Every line in the records below that holds the word "dependency" is to be copied.

Stored data entries:
┄┄┄┄┄┄┄┄┄┄┄┄┄┄┄┄┄┄┄┄
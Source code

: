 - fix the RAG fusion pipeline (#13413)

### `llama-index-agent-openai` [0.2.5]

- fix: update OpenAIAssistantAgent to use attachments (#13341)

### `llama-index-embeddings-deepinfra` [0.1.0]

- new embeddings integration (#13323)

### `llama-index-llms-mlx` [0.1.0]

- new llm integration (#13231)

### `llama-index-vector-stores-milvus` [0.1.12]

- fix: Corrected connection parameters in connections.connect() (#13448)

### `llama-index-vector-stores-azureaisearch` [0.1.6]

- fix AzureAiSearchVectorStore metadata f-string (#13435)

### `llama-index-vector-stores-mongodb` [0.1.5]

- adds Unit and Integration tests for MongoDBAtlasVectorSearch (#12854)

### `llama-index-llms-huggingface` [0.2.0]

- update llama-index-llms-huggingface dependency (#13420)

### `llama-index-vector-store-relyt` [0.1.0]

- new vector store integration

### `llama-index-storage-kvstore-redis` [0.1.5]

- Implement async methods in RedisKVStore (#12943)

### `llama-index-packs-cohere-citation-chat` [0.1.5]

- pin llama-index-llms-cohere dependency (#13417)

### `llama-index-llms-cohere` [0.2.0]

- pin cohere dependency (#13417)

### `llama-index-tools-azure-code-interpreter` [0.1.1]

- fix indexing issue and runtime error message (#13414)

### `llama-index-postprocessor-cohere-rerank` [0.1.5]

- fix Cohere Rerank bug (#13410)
┄┄┄┄┄┄┄┄┄┄┄┄┄┄┄┄┄┄┄┄
Answer space:
- update llama-index-llms-huggingface dependency (#13420)
- pin llama-index-llms-cohere dependency (#13417)
- pin cohere dependency (#13417)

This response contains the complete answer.